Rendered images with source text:
*** Block opens ***
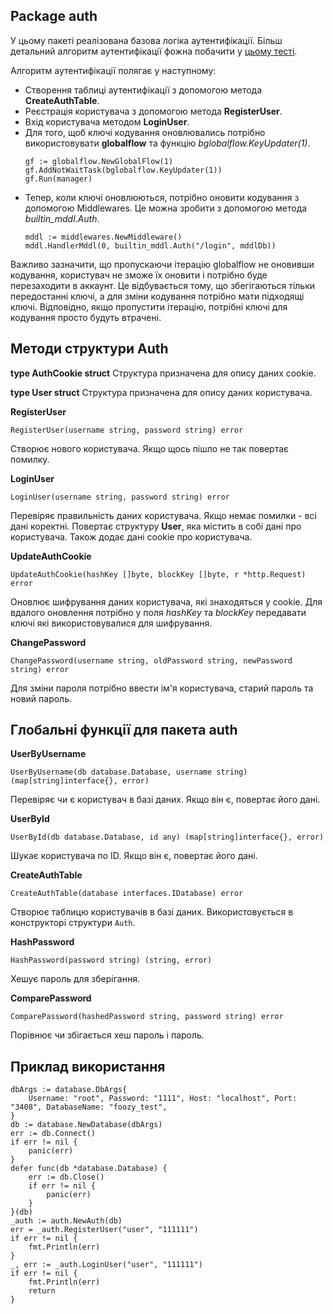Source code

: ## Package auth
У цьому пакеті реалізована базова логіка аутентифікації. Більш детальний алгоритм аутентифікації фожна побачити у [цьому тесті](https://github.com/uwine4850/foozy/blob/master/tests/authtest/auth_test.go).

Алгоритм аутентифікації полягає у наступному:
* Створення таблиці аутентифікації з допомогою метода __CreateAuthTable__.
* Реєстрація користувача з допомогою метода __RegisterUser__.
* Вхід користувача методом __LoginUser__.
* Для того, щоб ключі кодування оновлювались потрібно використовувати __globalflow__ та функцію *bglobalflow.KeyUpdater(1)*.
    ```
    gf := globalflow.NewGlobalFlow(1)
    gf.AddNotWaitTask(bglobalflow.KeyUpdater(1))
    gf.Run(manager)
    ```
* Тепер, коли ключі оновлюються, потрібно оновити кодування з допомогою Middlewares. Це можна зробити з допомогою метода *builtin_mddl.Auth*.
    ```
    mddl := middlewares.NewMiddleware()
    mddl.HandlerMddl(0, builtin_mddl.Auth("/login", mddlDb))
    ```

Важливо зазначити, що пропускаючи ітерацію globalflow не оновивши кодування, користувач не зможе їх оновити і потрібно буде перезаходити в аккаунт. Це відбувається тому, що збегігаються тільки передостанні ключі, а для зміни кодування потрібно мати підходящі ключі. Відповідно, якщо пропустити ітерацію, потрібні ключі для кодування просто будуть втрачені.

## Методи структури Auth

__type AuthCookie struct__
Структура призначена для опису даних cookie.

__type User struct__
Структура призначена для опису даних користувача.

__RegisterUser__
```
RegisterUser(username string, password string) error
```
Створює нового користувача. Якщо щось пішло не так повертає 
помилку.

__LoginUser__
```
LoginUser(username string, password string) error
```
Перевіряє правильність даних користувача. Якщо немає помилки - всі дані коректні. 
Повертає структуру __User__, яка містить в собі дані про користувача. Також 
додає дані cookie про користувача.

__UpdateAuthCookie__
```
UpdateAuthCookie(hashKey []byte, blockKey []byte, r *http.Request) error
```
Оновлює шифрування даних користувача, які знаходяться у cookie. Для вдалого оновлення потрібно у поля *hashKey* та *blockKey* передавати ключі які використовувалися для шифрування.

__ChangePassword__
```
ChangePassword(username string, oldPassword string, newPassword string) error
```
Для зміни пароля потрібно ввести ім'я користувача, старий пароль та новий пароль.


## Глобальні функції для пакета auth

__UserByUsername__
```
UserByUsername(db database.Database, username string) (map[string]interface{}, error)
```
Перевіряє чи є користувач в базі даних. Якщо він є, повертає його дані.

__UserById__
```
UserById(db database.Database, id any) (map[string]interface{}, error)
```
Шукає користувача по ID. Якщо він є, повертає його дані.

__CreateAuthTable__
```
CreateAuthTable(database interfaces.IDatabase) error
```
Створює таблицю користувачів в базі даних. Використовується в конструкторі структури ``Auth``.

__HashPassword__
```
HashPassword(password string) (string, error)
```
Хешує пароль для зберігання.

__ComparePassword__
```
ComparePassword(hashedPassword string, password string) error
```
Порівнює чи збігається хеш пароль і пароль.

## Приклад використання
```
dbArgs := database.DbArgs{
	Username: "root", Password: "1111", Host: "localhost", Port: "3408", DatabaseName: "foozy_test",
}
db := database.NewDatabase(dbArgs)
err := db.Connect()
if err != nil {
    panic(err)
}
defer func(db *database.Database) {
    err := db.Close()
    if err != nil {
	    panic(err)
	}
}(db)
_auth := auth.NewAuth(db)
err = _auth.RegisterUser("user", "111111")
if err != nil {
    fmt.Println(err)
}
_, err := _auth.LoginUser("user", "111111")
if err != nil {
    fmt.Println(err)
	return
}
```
*** Block closes ***
*** Block opens ***
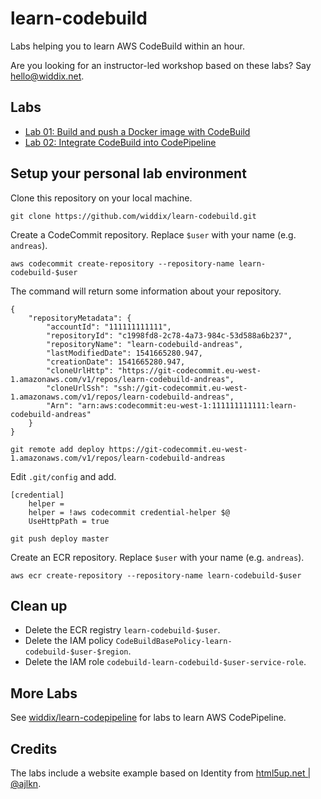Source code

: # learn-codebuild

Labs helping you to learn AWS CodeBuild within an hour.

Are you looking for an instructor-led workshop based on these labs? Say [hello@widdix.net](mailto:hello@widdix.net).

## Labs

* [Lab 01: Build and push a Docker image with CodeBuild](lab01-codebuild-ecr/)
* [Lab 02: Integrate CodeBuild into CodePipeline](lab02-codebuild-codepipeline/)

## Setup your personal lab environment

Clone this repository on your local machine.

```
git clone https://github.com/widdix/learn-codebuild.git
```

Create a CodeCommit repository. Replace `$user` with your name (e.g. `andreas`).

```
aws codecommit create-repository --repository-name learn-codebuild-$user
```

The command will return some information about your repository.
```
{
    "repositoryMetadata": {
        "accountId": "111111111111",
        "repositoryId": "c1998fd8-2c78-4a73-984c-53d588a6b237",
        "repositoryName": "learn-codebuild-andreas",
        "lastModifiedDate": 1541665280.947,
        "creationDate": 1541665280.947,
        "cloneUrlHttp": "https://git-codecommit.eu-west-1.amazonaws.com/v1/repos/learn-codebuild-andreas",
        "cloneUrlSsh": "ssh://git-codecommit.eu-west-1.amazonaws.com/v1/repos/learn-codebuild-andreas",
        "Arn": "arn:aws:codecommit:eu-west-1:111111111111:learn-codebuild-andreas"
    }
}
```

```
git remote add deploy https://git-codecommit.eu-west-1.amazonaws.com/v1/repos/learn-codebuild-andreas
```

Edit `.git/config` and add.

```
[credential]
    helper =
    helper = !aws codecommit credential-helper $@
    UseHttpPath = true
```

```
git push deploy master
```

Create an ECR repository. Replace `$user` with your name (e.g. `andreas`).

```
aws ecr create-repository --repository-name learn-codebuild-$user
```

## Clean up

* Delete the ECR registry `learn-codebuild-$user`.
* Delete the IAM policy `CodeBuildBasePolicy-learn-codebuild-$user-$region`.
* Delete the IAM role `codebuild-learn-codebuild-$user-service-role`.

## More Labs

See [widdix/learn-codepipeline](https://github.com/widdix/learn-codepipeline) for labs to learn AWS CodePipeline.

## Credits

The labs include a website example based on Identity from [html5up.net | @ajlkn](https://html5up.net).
*** Block closes ***
*** Block opens ***
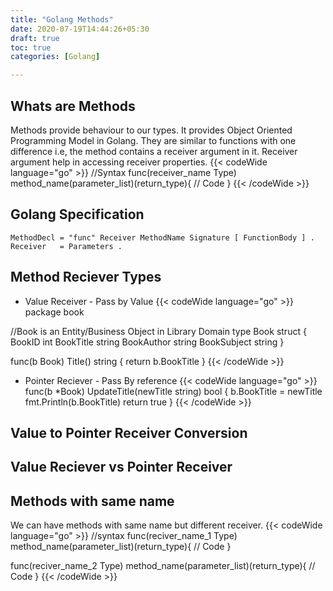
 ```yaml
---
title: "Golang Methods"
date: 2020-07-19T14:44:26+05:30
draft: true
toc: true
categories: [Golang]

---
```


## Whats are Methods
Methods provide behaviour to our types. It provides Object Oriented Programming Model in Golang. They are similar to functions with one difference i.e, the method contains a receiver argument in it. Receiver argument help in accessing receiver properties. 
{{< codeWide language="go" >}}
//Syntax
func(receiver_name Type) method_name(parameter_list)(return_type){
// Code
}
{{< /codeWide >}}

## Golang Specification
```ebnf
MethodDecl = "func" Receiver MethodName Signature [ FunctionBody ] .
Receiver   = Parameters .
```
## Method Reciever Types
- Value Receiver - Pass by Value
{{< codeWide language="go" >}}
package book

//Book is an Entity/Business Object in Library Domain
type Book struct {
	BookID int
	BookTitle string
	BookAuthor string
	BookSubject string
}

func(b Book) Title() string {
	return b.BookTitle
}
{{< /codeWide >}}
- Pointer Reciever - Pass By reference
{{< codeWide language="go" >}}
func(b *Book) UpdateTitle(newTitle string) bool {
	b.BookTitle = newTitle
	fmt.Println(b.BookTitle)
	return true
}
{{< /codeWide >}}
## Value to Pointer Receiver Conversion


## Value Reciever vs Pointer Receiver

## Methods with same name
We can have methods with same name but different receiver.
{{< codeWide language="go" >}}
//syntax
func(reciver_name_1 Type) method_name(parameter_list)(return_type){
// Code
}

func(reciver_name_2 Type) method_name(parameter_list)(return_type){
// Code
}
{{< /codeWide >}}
*** Block closes ***
What the task asks:
Only the lines that contain the string "true" should be copied from the entries above.

Solution below:
    UseHttpPath = true
draft: true
toc: true
	return true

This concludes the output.